Largest waste heat project in NRW: Green Heat goes into operation
Gelsenkirchen, 16th December 2025 - The heat transition in the northern Ruhr region continues to gather pace. In Gelsenkirchen, the district heating provider Iqony has now put a plant into operation that makes industrial waste heat usable for district heating on a large scale for the first time.
At the centre of "Green Heat", the largest waste heat project in North Rhine-Westphalia, is the extraction of industrial waste heat from refinery plants at Ruhr Oel GmbH in Gelsenkirchen-Scholven. In this way, up to 50 megawatts of heat output can be provided in future and the equivalent of around 30,000 households in the northern Ruhr region supplied with district heating. This will save up to 60,000 tonnes of CO₂ per year.
Eight heat exchangers, a transfer station and an extensive infrastructure with steel construction and pipework were built over a three-year construction period to extract the waste heat. The new pipe route, which is almost three kilometres long and mainly underground, connects the waste heat sources with a new pump house on the site of the Scholven power plant. There, the heat is fed into Iqony's district heating network. The 24/7 trial operation has been running at a stable 20 megawatts for a few weeks now; the total output is set to increase to over 50 megawatts by 2026.

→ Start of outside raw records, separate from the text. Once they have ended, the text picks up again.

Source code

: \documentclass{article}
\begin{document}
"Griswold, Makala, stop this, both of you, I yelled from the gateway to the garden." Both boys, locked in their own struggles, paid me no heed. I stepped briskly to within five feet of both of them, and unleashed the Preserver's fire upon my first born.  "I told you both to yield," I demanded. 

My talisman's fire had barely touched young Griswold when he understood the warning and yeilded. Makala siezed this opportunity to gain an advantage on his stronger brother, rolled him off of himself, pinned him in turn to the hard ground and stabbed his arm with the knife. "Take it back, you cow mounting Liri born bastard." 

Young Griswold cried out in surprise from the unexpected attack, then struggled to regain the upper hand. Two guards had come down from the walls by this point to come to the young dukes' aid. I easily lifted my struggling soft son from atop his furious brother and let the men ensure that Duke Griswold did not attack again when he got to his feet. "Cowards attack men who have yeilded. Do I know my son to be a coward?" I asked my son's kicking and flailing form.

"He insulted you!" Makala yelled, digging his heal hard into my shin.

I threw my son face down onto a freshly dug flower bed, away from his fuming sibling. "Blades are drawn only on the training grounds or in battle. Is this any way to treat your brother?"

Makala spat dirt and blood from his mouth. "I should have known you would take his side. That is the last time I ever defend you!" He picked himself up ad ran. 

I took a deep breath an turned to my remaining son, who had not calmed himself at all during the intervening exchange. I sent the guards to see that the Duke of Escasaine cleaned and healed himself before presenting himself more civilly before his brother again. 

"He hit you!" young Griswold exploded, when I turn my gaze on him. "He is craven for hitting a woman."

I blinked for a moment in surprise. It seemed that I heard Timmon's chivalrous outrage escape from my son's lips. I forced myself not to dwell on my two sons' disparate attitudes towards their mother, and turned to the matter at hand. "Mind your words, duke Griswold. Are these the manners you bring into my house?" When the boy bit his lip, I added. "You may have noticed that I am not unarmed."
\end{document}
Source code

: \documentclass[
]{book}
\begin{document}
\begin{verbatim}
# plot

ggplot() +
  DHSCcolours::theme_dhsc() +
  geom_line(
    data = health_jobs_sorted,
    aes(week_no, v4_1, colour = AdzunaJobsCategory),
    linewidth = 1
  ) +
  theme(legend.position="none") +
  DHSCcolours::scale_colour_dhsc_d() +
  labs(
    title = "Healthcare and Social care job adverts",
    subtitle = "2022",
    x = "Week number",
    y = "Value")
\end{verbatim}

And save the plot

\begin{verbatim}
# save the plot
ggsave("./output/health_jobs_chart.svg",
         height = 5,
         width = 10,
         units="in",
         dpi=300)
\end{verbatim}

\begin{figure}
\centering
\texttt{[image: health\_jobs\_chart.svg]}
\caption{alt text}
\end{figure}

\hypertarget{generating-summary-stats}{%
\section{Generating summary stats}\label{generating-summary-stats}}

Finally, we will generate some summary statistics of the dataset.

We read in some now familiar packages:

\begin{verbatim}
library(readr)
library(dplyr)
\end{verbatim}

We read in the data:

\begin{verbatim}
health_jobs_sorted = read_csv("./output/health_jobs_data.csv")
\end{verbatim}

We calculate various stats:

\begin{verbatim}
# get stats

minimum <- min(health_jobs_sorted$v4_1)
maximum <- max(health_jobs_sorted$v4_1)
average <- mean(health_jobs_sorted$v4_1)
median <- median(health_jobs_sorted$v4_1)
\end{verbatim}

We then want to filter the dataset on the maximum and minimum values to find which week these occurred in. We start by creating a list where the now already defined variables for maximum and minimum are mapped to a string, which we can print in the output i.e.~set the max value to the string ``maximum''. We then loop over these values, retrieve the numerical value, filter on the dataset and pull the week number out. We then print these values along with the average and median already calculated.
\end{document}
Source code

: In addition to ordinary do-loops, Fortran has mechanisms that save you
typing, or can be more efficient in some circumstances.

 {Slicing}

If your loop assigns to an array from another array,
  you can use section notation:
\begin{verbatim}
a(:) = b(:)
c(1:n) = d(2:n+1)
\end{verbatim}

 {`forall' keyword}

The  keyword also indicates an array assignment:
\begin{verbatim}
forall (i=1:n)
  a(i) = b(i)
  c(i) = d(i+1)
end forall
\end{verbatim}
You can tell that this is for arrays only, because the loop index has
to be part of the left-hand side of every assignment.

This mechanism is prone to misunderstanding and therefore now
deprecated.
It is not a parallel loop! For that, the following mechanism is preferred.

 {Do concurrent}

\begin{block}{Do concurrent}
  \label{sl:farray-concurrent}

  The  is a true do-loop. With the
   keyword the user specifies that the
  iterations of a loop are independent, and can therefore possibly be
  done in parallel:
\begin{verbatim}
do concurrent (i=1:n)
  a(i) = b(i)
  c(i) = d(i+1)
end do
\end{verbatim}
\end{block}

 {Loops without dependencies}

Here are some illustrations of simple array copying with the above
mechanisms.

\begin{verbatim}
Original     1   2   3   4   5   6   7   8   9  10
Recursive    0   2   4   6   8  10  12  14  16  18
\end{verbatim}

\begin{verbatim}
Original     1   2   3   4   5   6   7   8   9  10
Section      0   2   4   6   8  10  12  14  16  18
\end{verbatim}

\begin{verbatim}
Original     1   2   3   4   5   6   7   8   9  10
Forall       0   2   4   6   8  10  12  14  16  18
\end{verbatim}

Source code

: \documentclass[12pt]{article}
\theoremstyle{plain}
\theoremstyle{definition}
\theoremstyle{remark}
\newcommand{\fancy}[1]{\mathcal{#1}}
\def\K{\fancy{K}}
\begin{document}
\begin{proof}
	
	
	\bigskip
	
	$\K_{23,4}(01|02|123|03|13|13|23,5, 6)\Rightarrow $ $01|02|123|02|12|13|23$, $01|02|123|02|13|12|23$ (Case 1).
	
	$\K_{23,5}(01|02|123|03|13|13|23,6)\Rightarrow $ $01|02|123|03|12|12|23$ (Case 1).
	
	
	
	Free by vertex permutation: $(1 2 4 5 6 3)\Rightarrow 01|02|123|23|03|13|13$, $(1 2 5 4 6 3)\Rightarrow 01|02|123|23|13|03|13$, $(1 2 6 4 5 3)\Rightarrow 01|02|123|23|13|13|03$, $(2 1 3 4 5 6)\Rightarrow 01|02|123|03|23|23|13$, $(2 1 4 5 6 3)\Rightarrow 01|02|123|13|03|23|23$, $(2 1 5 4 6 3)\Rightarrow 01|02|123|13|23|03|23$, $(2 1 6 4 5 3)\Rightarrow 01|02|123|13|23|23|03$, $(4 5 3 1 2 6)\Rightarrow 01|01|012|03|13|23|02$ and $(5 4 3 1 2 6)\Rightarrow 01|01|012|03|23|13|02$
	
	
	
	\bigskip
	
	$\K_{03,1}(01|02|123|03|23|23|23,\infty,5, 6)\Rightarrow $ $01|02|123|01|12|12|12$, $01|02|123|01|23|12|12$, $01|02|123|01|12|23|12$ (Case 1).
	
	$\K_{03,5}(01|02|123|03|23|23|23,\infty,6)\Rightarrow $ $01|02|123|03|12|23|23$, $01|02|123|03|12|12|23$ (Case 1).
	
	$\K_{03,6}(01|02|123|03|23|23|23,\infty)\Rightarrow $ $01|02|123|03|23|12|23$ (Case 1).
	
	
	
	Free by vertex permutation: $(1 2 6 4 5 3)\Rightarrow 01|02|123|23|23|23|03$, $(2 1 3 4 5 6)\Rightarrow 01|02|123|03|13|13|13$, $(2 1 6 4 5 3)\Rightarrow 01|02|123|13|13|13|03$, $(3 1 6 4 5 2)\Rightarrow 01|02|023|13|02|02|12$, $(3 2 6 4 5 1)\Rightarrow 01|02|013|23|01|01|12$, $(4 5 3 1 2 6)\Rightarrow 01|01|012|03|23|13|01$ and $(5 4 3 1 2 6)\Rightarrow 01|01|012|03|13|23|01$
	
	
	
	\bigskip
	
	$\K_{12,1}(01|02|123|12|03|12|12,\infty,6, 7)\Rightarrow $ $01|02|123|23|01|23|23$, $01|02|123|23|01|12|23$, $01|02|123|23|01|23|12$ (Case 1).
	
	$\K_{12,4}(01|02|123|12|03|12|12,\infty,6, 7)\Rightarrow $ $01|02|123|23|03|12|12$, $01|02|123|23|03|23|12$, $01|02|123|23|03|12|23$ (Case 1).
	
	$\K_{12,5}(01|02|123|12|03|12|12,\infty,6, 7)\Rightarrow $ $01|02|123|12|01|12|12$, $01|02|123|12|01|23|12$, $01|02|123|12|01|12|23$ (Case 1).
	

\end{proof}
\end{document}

Combining security of supply and climate protection
"Green Heat shows how consistently we combine security of supply and climate protection," says Dr Andreas Reichel, CEO and Labour Director of the Steag Iqony Group. "We are tapping into a previously lost energy resource - and making it an important driver of the heating transition."
With a network length of 2,186 kilometres and around 4,500 GWh of heat generation per year, Steag Iqony is one of Germany's leading district heating providers. Around half of the heat generated already comes from climate-neutral sources - with Green Heat, this proportion will increase further.
"With Green Heat, we are making district heating in the northern Ruhr region cleaner and more resilient," emphasises Nikola Feldmann, Managing Director of Iqony Wärme, the subsidiary responsible for the project. "The project was technically challenging, but is a valuable benefit for tens of thousands of households," adds Managing Director Christian Hillmann.